In 2007, Collins married Tyrone Power Jr., an actor from the United States. She was previously married to Jon Burnside.

Collins's reality show Carlawood debuted on TVtropolis in April 2009. The show follows her attempt to find work after her move to Hollywood, and satirizes reality shows.

==2010s==
Collins filmed season two of her docu-soap/comedy Carlawood, and worked on the movie The Hack, a comedy/horror film in which she stars as a comedian who kills other performers for their material.

She also completed her first book "Angels, Vampires and Douche Bags", published by Burman Books.

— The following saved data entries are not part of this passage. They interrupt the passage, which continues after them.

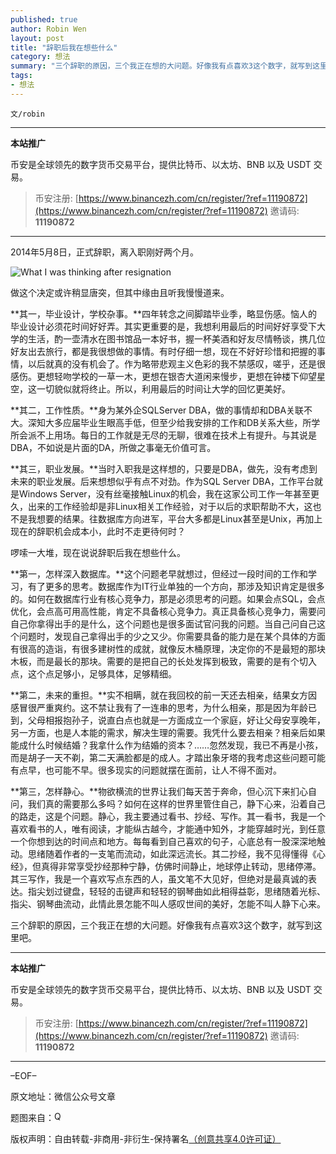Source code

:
 ```yaml
---
published: true
author: Robin Wen
layout: post
title: "辞职后我在想些什么"
category: 想法
summary: "三个辞职的原因，三个我正在想的大问题。好像我有点喜欢3这个数字，就写到这里吧。"
tags:
- 想法
---
```


`文/robin`

***

**本站推广**

币安是全球领先的数字货币交易平台，提供比特币、以太坊、BNB 以及 USDT 交易。

> 币安注册: [https://www.binancezh.com/cn/register/?ref=11190872](https://www.binancezh.com/cn/register/?ref=11190872)
> 邀请码: **11190872**

***

2014年5月8日，正式辞职，离入职刚好两个月。

![What I was thinking after resignation](https://cdn.dbarobin.com/VkOoWtA.png)

做这个决定或许稍显唐突，但其中缘由且听我慢慢道来。

**其一，毕业设计，学校杂事。**四年转念之间脚踏毕业季，略显伤感。恼人的毕业设计必须花时间好好弄。其实更重要的是，我想利用最后的时间好好享受下大学的生活，酌一壶清水在图书馆品一本好书，握一杯美酒和好友尽情畅谈，携几位好友出去旅行，都是我很想做的事情。有时仔细一想，现在不好好珍惜和把握的事情，以后就真的没有机会了。作为略带悲观主义色彩的我不禁感叹，嗟乎，还是很感伤。更想轻吻学校的一草一木，更想在银杏大道闲来慢步，更想在钟楼下仰望星空，这一切貌似就将终止。所以，利用最后的时间让大学的回忆更美好。

**其二，工作性质。**身为某外企SQLServer DBA，做的事情却和DBA关联不大。深知大多应届毕业生眼高手低，但至少给我安排的工作和DB关系大些，所学所会派不上用场。每日的工作就是无尽的无聊，很难在技术上有提升。与其说是DBA，不如说是片面的DA，所做之事毫无价值可言。

**其三，职业发展。**当时入职我是这样想的，只要是DBA，做先，没有考虑到未来的职业发展。后来想想似乎有点不对劲。作为SQL Server DBA，工作平台就是Windows Server，没有丝毫接触Linux的机会，我在这家公司工作一年甚至更久，出来的工作经验却是非Linux相关工作经验，对于以后的求职帮助不大，这也不是我想要的结果。往数据库方向进军，平台大多都是Linux甚至是Unix，再加上现在的辞职机会成本小，此时不走更待何时？

啰嗦一大堆，现在说说辞职后我在想些什么。

**第一，怎样深入数据库。**这个问题老早就想过，但经过一段时间的工作和学习，有了更多的思考。数据库作为IT行业单独的一个方向，那涉及知识肯定是很多的。如何在数据库行业有核心竞争力，那是必须思考的问题。如果会点SQL，会点优化，会点高可用高性能，肯定不具备核心竞争力。真正具备核心竞争力，需要问自己你拿得出手的是什么，这个问题也是很多面试官问我的问题。当自己问自己这个问题时，发现自己拿得出手的少之又少。你需要具备的能力是在某个具体的方面有很高的造诣，有很多建树性的成就，就像反木桶原理，决定你的不是最短的那块木板，而是最长的那块。需要的是把自己的长处发挥到极致，需要的是有个切入点，这个点足够小，足够具体，足够精细。

**第二，未来的重担。**实不相瞒，就在我回校的前一天还去相亲，结果女方因感冒很严重爽约。这不禁让我有了一连串的思考，为什么相亲，那是因为年龄已到，父母相报抱孙子，说直白点也就是一方面成立一个家庭，好让父母安享晚年，另一方面，也是人本能的需求，解决生理的需要。我凭什么要去相亲？相亲后如果能成什么时候结婚？我拿什么作为结婚的资本？……忽然发现，我已不再是小孩，而是胡子一天不剃，第二天满脸都是的成人。才踏出象牙塔的我考虑这些问题可能有点早，也可能不早。很多现实的问题就摆在面前，让人不得不面对。

**第三，怎样静心。**物欲横流的世界让我们每天苦于奔命，但心沉下来扪心自问，我们真的需要那么多吗？如何在这样的世界里管住自己，静下心来，沿着自己的路走，这是个问题。静心，我主要通过看书、抄经、写作。其一看书，我是一个喜欢看书的人，唯有阅读，才能纵古越今，才能通中知外，才能穿越时光，到任意一个你想到达的时间点和地方。每每看到自己喜欢的句子，心底总有一股深深地触动。思绪随着作者的一支笔而流动，如此深远流长。其二抄经，我不见得懂得《心经》，但真得非常享受抄经那种宁静，仿佛时间静止，地球停止转动，思绪停滞。其三写作，我是一个喜欢写点东西的人，虽文笔不大见好，但绝对是最真诚的表达。指尖划过键盘，轻轻的击键声和轻轻的钢琴曲如此相得益彰，思绪随着光标、指尖、钢琴曲流动，此情此景怎能不叫人感叹世间的美好，怎能不叫人静下心来。

三个辞职的原因，三个我正在想的大问题。好像我有点喜欢3这个数字，就写到这里吧。

***

**本站推广**

币安是全球领先的数字货币交易平台，提供比特币、以太坊、BNB 以及 USDT 交易。

> 币安注册: [https://www.binancezh.com/cn/register/?ref=11190872](https://www.binancezh.com/cn/register/?ref=11190872)
> 邀请码: **11190872**

***

–EOF–

原文地址：微信公众号文章

题图来自：<a href="http://zrdavis.com/i-quit/" target="_blank"><img src="https://cdn.dbarobin.com/nh8cHh4.gif" title="Quit" border="0" alt="Quit" height="16px" width="16px" /></a>

版权声明：自由转载-非商用-非衍生-保持署名<a href="http://creativecommons.org/licenses/by-nc-nd/4.0/deed.zh" target="_blank">（创意共享4.0许可证）</a>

She also lent her voice to a special from the hit Canadian animated series, Total Drama, in its second season, Total Drama Action's special, "Celebrity Manhunt's Total Drama Action Reunion Special", as the host of the show-within-a-show, Celebrity Manhunt, Blaineley. Then she lent her voice for the next season in Total Drama World Tour, once again playing Blaineley, the co-host of Total Drama Aftermath, and then she became a late-coming contestant that same season and ending in either seventh or sixth place. This was her first voice acting role, a role which also required her to sing.

==2020s==

After performing at various locations doing standup comedy, Collins found that many venues were closed due to the COVID-19 pandemic. During that time, she performed some "Quarantine Queen" comedy programs on Facebook and began streaming "Comedic Meditation" from Los Angeles, at no charge to the public; she also offered private sessions. By autumn 2020 some venues were open and she performed at the El Mocambo in Toronto and began streaming her Meditation program in Canada, again free of charge.

A September 2020 article added that Collins's program "Carlawood" was streaming on Amazon Prime and she also performed on SiriusXM. She was waiting to film a comedy special produced by David Steinberg and she was also producing "Hump Day Howl" a monthly streaming program from the Whitefire Theatre.